Alistair MacLeod, whose novel No Great Mischief won the world’s richest literary prize, the IMPAC Dublin Literary Award, will speak at Concordia on Tuesday, Jan. 20, at 11:45 a.m., in the DeSève Cinema.

No Great Mischief is set in Nova Scotia’s Inverness County, where MacLeod grew up. It instantly made its author an international celebrity. As well as the 2001 IMPAC, worth 100,000 British pounds, it won the Dartmouth Book Award for Fiction, Ontario’s Trillium Award for Fiction, and many other honours.

Also the author of two acclaimed short story collections, The Lost Salt Gift of Blood and As Birds Bring Forth the Sun, MacLeod recently retired from the University of Windsor, where he was a professor of English.

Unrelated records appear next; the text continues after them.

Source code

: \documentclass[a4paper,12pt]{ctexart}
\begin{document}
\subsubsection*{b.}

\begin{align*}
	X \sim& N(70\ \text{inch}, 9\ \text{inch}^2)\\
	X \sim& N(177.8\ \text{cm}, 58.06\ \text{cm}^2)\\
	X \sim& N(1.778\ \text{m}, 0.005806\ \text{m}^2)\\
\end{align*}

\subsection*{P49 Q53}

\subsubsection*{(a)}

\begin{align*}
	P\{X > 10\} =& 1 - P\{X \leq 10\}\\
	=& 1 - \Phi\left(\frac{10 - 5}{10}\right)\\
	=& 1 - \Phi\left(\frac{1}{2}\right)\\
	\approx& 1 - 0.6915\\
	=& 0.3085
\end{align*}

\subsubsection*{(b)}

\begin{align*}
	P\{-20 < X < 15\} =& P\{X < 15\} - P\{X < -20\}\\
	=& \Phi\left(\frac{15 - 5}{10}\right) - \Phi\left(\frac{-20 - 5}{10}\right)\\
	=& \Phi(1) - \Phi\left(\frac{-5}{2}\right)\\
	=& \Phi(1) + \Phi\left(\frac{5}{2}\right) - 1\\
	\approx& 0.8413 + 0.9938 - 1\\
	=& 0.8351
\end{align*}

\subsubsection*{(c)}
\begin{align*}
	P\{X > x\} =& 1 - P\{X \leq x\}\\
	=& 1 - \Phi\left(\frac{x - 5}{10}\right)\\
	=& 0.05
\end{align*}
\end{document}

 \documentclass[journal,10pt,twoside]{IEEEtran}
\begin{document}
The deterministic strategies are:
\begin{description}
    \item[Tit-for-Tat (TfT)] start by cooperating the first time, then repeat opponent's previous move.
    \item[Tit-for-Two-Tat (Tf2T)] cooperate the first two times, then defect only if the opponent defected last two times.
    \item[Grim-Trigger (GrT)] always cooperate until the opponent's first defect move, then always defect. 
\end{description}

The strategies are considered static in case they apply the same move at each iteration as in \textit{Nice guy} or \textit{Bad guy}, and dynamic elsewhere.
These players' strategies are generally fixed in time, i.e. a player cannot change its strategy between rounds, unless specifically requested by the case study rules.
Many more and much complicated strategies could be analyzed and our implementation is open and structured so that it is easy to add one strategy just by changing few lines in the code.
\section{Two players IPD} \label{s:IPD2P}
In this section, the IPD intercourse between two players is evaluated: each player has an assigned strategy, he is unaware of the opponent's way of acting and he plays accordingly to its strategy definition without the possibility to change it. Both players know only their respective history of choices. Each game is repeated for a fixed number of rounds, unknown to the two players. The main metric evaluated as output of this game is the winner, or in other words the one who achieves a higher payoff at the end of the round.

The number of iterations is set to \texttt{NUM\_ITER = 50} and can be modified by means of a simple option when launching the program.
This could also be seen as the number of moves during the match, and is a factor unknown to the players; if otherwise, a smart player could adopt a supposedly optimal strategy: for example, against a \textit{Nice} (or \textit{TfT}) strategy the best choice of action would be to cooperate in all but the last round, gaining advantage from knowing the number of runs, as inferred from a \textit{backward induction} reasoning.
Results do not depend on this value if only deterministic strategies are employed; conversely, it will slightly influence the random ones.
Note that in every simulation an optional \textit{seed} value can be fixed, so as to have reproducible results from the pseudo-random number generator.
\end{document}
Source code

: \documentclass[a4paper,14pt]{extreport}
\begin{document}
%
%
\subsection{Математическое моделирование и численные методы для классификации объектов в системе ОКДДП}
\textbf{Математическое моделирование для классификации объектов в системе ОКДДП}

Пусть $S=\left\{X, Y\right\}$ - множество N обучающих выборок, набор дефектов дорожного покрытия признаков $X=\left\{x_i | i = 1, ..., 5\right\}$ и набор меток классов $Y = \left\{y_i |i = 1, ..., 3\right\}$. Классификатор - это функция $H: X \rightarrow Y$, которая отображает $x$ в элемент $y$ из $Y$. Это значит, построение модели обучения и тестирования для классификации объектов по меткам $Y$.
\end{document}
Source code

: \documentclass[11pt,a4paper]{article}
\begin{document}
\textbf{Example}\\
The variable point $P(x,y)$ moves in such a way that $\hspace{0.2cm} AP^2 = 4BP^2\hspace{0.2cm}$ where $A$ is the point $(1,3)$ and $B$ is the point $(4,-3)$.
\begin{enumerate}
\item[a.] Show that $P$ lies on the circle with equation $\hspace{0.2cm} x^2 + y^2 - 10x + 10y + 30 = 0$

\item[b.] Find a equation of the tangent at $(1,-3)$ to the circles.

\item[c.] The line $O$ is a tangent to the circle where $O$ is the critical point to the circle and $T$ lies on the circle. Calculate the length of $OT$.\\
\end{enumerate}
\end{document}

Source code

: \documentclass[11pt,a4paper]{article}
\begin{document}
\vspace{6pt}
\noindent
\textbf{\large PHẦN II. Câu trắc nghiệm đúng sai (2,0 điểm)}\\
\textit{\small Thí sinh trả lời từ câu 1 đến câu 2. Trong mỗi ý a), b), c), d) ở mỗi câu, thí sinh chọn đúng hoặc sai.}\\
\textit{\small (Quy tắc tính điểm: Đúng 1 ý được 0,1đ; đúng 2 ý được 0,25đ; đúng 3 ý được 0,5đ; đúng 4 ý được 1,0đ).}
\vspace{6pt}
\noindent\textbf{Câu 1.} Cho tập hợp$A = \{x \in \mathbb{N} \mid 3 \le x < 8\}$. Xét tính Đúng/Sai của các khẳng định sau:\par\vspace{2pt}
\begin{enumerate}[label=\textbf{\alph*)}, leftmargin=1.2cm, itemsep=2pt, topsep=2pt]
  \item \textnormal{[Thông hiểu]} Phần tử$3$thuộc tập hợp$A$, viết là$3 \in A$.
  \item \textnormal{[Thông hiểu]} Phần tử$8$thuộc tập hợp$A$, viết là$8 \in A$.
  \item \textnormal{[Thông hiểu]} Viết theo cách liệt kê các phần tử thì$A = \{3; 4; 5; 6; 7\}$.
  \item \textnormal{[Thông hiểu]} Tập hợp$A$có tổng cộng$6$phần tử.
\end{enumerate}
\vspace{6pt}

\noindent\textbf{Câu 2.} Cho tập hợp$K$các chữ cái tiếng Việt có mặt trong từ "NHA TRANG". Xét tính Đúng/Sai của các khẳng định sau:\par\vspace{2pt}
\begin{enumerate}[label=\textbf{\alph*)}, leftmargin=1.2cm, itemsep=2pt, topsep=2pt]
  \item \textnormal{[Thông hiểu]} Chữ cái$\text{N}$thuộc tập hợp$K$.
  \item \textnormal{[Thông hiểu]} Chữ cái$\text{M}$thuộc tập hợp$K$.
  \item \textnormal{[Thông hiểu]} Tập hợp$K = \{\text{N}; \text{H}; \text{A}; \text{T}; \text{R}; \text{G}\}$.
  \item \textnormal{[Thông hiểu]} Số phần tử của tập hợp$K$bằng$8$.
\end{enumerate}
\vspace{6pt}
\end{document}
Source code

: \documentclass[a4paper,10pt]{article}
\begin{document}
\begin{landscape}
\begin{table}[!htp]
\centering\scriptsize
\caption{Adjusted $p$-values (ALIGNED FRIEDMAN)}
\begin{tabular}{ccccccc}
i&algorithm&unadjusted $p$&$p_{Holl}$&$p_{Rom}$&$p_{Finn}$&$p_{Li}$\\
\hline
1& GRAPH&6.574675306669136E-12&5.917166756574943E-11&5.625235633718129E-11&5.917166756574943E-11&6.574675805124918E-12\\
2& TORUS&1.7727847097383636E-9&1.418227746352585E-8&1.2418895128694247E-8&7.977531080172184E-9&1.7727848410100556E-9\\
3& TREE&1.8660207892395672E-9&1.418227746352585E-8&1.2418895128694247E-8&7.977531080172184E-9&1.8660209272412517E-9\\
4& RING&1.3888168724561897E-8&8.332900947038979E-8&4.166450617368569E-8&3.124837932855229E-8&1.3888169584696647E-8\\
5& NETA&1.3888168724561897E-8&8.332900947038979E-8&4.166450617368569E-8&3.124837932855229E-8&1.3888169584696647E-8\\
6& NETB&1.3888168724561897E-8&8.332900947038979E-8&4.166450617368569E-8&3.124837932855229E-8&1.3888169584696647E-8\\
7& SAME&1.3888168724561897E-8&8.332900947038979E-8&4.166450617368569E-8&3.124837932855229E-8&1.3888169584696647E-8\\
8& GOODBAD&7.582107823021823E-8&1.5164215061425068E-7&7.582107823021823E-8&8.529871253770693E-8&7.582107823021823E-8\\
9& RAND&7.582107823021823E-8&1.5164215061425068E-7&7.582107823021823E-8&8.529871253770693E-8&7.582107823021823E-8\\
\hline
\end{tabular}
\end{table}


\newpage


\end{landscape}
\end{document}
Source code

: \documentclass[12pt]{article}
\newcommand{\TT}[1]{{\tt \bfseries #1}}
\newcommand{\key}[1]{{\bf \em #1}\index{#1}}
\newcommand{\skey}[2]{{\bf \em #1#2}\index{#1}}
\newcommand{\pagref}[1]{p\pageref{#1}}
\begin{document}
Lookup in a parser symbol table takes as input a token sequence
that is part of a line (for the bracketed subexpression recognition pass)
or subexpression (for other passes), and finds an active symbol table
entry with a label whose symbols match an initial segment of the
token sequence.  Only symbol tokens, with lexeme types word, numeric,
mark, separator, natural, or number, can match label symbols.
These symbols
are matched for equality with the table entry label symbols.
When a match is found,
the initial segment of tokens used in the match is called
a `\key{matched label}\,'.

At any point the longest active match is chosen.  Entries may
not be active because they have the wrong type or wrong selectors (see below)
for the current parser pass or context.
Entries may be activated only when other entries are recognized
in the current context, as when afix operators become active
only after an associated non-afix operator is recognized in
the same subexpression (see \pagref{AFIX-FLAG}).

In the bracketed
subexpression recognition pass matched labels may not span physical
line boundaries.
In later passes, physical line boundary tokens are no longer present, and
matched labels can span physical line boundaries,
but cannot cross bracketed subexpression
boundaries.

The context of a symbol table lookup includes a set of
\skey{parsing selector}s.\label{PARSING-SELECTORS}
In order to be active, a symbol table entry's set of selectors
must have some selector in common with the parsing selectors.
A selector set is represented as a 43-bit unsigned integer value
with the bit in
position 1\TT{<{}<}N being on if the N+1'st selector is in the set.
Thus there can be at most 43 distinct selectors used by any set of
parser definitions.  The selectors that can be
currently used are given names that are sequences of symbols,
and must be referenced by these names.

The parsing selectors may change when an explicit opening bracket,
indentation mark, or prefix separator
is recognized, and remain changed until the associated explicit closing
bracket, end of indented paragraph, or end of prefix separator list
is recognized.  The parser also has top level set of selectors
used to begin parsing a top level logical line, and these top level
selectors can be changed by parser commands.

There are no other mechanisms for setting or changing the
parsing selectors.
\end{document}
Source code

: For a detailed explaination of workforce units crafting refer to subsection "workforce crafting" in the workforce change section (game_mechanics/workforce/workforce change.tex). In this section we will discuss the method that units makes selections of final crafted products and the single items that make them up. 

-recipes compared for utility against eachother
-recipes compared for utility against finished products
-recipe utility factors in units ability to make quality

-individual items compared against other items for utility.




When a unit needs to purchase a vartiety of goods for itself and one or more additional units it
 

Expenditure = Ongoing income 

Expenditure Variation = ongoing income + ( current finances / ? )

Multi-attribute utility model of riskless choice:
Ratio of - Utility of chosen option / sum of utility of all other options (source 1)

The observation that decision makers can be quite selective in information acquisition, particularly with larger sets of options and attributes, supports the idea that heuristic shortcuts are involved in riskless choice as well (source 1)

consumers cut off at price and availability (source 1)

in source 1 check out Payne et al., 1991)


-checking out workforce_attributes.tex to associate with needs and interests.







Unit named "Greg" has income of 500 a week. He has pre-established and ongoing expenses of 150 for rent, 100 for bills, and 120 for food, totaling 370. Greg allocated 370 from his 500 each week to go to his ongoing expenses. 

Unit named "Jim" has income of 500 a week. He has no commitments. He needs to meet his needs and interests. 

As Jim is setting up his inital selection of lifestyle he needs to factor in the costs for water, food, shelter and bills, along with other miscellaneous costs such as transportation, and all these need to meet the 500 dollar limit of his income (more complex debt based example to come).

His short fiction was recently collected under the title Island (McClelland & Stewart, 2000).

Websites to watch:

Two Concordia students have started a website to give Montreal’s university students a voice.

Still in its early stages, the site has links to clubs and organizations found at six schools in the city, including Concordia.

“When I first arrived at Concordia, I was lost,” said Mohamed Tarraf, who goes by the Web name Mynos. “I wanted to meet people, and for a new person, it’s not easy.

“A new student in search of an apartment, someone who isn’t sure of where events are happening — I developed this site to help students in their university life.” He and his partner, who goes by the name Rhadamanthys, hope students will respond by making Exklamation their own forum.

Grad Symposium

On Jan. 16 and 17, four Concordia graduate students will join grads from McGill, UQAM, the Université de Montréal and the SUNY at Binghamton at the Montreal Museum of Fine Arts' first-ever graduate symposium, Show and Tell: Display Practices, at the Montreal Museum of Fine Arts.

Professor Joan Acland of Concordia's Art History Department served on the organizing and selections committee.

Speaker on India and the WTO

Professor Mritiunjoy Mohanty, from the Indian Institute of Management, Calcutta, will be giving a talk on “The WTO and India’s Integration into the World Economy.”

His lecture is sponsored by Concordia’s South asia Studies Program.

It will be given on Friday, Jan. 16, at 4 p.m., in Room 441 of the Henry F. Hall Building.

Ignition art show

The current show at the Leonard & Bina Ellen Art Gallery, called Ignition, was created as an opportunity for advanced master’s students to be seen at the university’s own art gallery in a show organized by professional curators.

This year, curators François Dion, Director of Artexte and Michèle Thériault, Director of the Ellen Art Gallery, selected the projects.

The inaugural edition of Ignition features the work of Tetsuomi Anzai, Adele Chong, Geoffrey Jones, Tricia Middleton, Adrienne Spier and Chih Chien Wang. They work in a range of media, including video, photography, installation, Internet, sculpture, painting and drawing.

Ignition runs until Feb. 14 at the Gallery, 1400 de Maisonneuve Blvd W Admission is free, and there are several organized events (See Back Page).

Lucky laptop winner


Alain Benedetti and Maria Hunt.
Photo by Andrew Dobrowolskyj

Second-year student Maria Hunt (above) was the lucky winner of an IBM Thinkpad laptop recently. It was donated by Alain Benedetti (seen at left), chair of the Board of Governors, who won it in a Shuffle raffle in October and offered to pass it on to a needy student.

Financial Services put together a pool of about 170 students who had applied for bursaries, and the draw and presentation took place in December. Mia, who is majoring in design art, was overjoyed.

The laptop was given to the Shuffle raffle by the Director of the Building Fund Campaign with the Vice-Rector Internal Relations and Secretary-General. It is valued at $4,000 plus, although the cost to the university was considerably lower.